Bookshelf provides descriptions and notices of recent publications on Pennsylvania subjects.

Harmony in Wood: Furniture of the Harmony Society

by Philip D. Zimmerman
published by the Friends of Old Economy Village, 2010; 214 pages, cloth, $60.00

Creators of an immensely successful nineteenth-century utopian society, the Harmonists, led by George Rapp (1757–1847), emigrated from Germany and first settled Harmony in Butler County in 1804, moved west to Indiana ten years later where they established a second Harmony on the Wabash River, and returned to western Pennsylvania to develop Economy in Beaver County in 1825. Rapp and his several hundred followers had organized the Harmony Society based on a written contract specifying communal ownership of all property and lived a godly life while awaiting the Second Coming of Christ.

The Harmony Society eventually emerged as an economic powerhouse. Although the original settlement was agriculturally self-sufficient, economic expansion eventually included various industrial pursuits such as winemaking, brewing and distilling alcoholic beverages, textile manufacturing, banking, brick making, and railroading. Commodities included shoes and leather goods, ironware, soap, candles, and silk, all of which contributed to the financial well-being of the society.

The prosperity eventually came to an end and in 1903 the society’s remaining assets were liquidated and mounting debts satisfied.
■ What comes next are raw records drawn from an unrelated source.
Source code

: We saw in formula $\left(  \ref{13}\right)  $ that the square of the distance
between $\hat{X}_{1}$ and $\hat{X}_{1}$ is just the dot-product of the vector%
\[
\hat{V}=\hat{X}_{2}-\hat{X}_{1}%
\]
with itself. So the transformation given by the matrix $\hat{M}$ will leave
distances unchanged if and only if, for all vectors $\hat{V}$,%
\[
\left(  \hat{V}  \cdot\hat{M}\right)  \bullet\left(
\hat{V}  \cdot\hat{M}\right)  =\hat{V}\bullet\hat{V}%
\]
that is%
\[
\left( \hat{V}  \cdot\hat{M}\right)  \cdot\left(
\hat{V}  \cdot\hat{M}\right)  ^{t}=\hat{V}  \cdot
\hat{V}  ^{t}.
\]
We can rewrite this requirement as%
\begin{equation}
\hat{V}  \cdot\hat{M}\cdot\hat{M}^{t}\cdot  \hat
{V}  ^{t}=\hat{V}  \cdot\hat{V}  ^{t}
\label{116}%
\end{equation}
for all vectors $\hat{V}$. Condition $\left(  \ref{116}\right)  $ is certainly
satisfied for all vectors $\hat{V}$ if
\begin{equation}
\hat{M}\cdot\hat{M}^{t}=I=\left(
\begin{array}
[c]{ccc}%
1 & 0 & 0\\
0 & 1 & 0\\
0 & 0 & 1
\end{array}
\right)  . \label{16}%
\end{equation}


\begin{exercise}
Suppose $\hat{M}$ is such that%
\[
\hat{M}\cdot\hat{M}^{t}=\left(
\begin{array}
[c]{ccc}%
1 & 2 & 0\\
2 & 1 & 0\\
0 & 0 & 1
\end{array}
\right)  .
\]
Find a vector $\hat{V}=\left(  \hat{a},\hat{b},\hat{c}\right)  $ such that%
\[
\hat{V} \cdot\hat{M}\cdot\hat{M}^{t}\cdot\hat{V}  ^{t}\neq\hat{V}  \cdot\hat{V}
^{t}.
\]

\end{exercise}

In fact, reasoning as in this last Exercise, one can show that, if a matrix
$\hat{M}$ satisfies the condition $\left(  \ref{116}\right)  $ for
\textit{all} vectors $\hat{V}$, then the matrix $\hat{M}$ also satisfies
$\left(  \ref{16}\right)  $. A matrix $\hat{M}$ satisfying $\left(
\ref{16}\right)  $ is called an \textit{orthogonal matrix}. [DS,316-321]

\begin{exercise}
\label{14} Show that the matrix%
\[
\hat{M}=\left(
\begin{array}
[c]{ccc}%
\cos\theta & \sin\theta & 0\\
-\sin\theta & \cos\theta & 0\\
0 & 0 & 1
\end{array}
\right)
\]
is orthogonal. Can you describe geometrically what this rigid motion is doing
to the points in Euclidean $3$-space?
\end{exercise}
In 1916, after much legal contentiousness, ownership of six acres and seventeen buildings and structures transferred to the Pennsylvania Historical Commission, predecessor of the Pennsylvania Historical and Museum Commission (PHMC). Today PHMC administers the complex as Old Economy Village, a destination along the popular Pennsylvania Trails of History.
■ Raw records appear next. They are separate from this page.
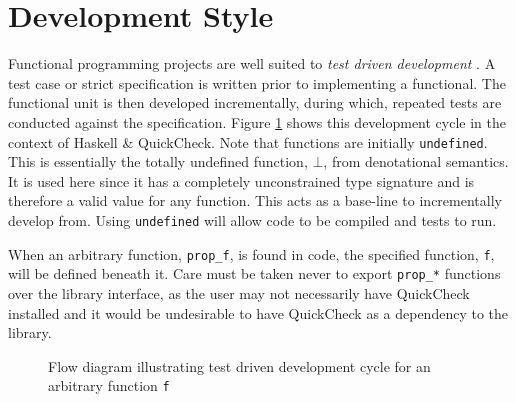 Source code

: \section{Development Style}
Functional programming projects are well suited to \textit{test driven development} \cite{beck03}. A test case or strict specification is written prior to implementing a functional. The functional unit is then developed incrementally, during which, repeated tests are conducted against the specification. Figure \ref{fig:tdd} shows this development cycle in the context of {Haskell} \& {QuickCheck}. Note that functions are initially \texttt{undefined}. This is essentially the totally undefined function, $\bot$, from denotational semantics. It is used here since it has a completely unconstrained type signature and is therefore a valid value for any function. This acts as a base-line to incrementally develop from. Using \texttt{undefined} will allow code to be compiled and tests to run.

When an arbitrary function, \verb|prop_f|, is found in code, the specified function, \verb|f|, will be defined beneath it. Care must be taken never to export \verb|prop_*| functions over the library interface, as the user may not necessarily have {QuickCheck} installed and it would be undesirable to have {QuickCheck} as a dependency to the library.

\begin{figure}[]
\centering
\scalebox{1}{}

\caption{Flow diagram illustrating {test driven development} cycle for an arbitrary function \texttt{f}\label{fig:tdd}}
\end{figure} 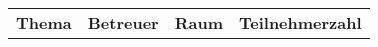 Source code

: \begin{minipage}{\textwidth}
\fastnesection{
}

\begin{tabular}{p{6.5cm}|c|c|c}
\textbf{Thema}&\textbf{Betreuer}&\textbf{Raum}&\textbf{Teilnehmerzahl}\\
\end{tabular}
\end{minipage}
\vspace{4ex}
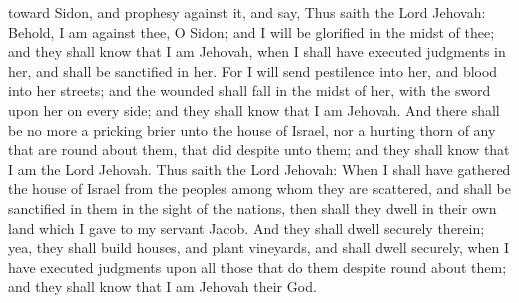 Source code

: toward Sidon, and prophesy against it, and say, Thus saith the Lord Jehovah: Behold, I am against thee, O Sidon; and I will be glorified in the midst of thee; and they shall know that I am Jehovah, when I shall have executed judgments in her, and shall be sanctified in her. For I will send pestilence into her, and blood into her streets; and the wounded shall fall in the midst of her, with the sword upon her on every side; and they shall know that I am Jehovah. And there shall be no more a pricking brier unto the house of Israel, nor a hurting thorn of any that are round about them, that did despite unto them; and they shall know that I am the Lord Jehovah.  Thus saith the Lord Jehovah: When I shall have gathered the house of Israel from the peoples among whom they are scattered, and shall be sanctified in them in the sight of the nations, then shall they dwell in their own land which I gave to my servant Jacob. And they shall dwell securely therein; yea, they shall build houses, and plant vineyards, and shall dwell securely, when I have executed judgments upon all those that do them despite round about them; and they shall know that I am Jehovah their God. 


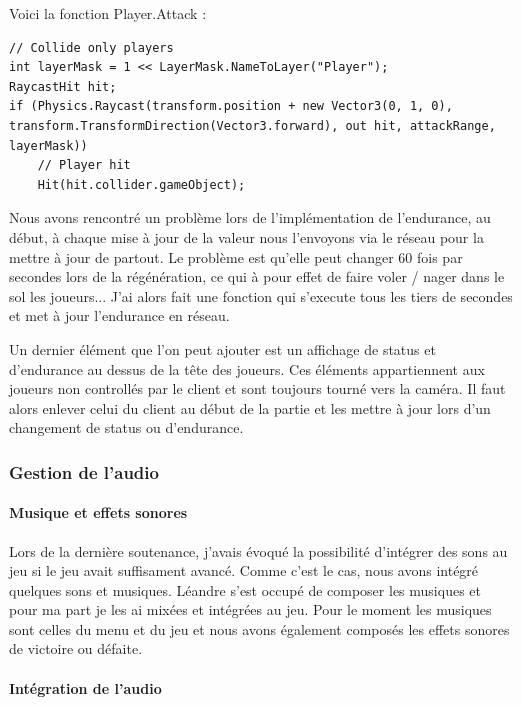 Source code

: \documentclass{article}
\begin{document}
Voici la fonction Player.Attack :

\begin{lstlisting}
// Collide only players
int layerMask = 1 << LayerMask.NameToLayer("Player");
RaycastHit hit;
if (Physics.Raycast(transform.position + new Vector3(0, 1, 0), transform.TransformDirection(Vector3.forward), out hit, attackRange, layerMask))
	// Player hit
	Hit(hit.collider.gameObject);
\end{lstlisting}

Nous avons rencontré un problème lors de l'implémentation de l'endurance, au début, à chaque mise à jour de la valeur nous l'envoyons via le réseau pour la mettre à jour de partout. Le problème est qu'elle peut changer 60 fois par secondes lors de la régénération, ce qui à pour effet de faire voler / nager dans le sol les joueurs... J'ai alors fait une fonction qui s'execute tous les tiers de secondes et met à jour l'endurance en réseau.

Un dernier élément que l'on peut ajouter est un affichage de status et d'endurance au dessus de la tête des joueurs. Ces éléments appartiennent aux joueurs non controllés par le client et sont toujours tourné vers la caméra. Il faut alors enlever celui du client au début de la partie et les mettre à jour lors d'un changement de status ou d'endurance.

\newpage
\subsubsection{Gestion de l'audio}

\paragraph{Musique et effets sonores}

Lors de la dernière soutenance, j'avais évoqué la possibilité d'intégrer des sons au jeu si le jeu avait suffisament avancé. Comme c'est le cas, nous avons intégré quelques sons et musiques. Léandre s'est occupé de composer les musiques et pour ma part je les ai mixées et intégrées au jeu. Pour le moment les musiques sont celles du menu et du jeu et nous avons également composés les effets sonores de victoire ou défaite.

\paragraph{Intégration de l'audio}
\end{document}
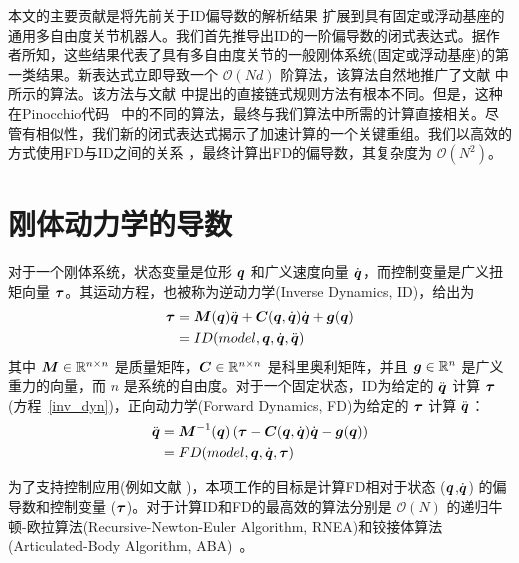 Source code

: \documentclass[letterpaper, 10 pt, conference]{ieeetran}  %
\begin{document}
本文的主要贡献是将先前关于ID偏导数的解析结果 \cite{jain} 扩展到具有固定或浮动基座的通用多自由度关节机器人。我们首先推导出ID的一阶偏导数的闭式表达式。据作者所知，这些结果代表了具有多自由度关节的一般刚体系统(固定或浮动基座)的第一类结果。新表达式立即导致一个 $\mathcal{O}(Nd)$ 阶算法，该算法自然地推广了文献 \cite{jain} 中所示的算法。该方法与文献 \cite{car} 中提出的直接链式规则方法有根本不同。但是，这种在Pinocchio代码~\cite{car_code} 中的不同的算法，最终与我们算法中所需的计算直接相关。尽管有相似性，我们新的闭式表达式揭示了加速计算的一个关键重组。我们以高效的方式使用FD与ID之间的关系 \cite{car,jain}，最终计算出FD的偏导数，其复杂度为 $\mathcal{O}(N^2)$。

\section{刚体动力学的导数}
\label{sec:pd_rbd}


 对于一个刚体系统，状态变量是位形 $\boldsymbol{q}$ 和广义速度向量 $\dot{\boldsymbol{q}}$，而控制变量是广义扭矩向量 $\boldsymbol{\tau}$。其运动方程，也被称为逆动力学(Inverse Dynamics, ID)，给出为
\begin{align}
    \taubar &= \M(\q)\qdd+ \C(\q,\qd)\qd + \g(\q)
    \label{inv_dyn} \\
&= ID(model,\q,  \qd, \qdd)
    \label{inv_dyn_model}
\end{align}
其中 $\boldsymbol{M} \in \mathbb{R}^{n \times n}$ 是质量矩阵，$\boldsymbol{C} \in \mathbb{R}^{n \times n}$ 是科里奥利矩阵，并且 $\boldsymbol{g} \in \mathbb{R}^{n}$ 是广义重力的向量，而 $n$ 是系统的自由度。对于一个固定状态，ID为给定的 $\ddot{\boldsymbol{q}}$ 计算 $\boldsymbol{\tau}$ (方程~\ref{inv_dyn})，正向动力学(Forward Dynamics, FD)为给定的 $\boldsymbol{\tau}$ 计算 $\ddot{\boldsymbol{q}}$：
\begin{align}
    \qdd &= \M^{-1}(\q)\left( \taubar -  \C(\q,\qd)\qd - \g(\q) \right)
    \label{fwd_dyn2} \\
    &= FD(model,\q, \qd, \taubar)
    \label{for_dyn_model}
\end{align}

为了支持控制应用(例如文献 )，本项工作的目标是计算FD相对于状态 ($\boldsymbol{q}$,$\dot{\boldsymbol{q}}$) 的偏导数和控制变量 ($\boldsymbol{\tau}$)。对于计算ID和FD的最高效的算法分别是 $\mathcal{O}(N)$ 的递归牛顿-欧拉算法(Recursive-Newton-Euler Algorithm, RNEA)和铰接体算法(Articulated-Body Algorithm, ABA)~\cite{rbd}。
\end{document}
The Harmonists created a remarkable material world. Many of their objects and artifacts survive intact at Old Economy Village. An extensive furniture collection, dating to the years between 1805 and 1835, has long daunted scholars and researchers because the pieces are unsigned, unmentioned in the society’s accounts and records, and went uninventoried after individual members died. Philip D. Zimmerman, an authority on American furniture, overcame these obstacles by employing object-based analysis to identify core features distinguishing Harmonist-made furniture from that produced by craftsmen elsewhere. The result of his scholarship is Harmony in Wood: Furniture of the Harmony Society, a sumptuous coffee-table style volume featuring historic images and stunning color photographs of tables, chests of drawers, cupboards, clocks, candle boxes, clothes- presses, benches, chairs, and blanket chests.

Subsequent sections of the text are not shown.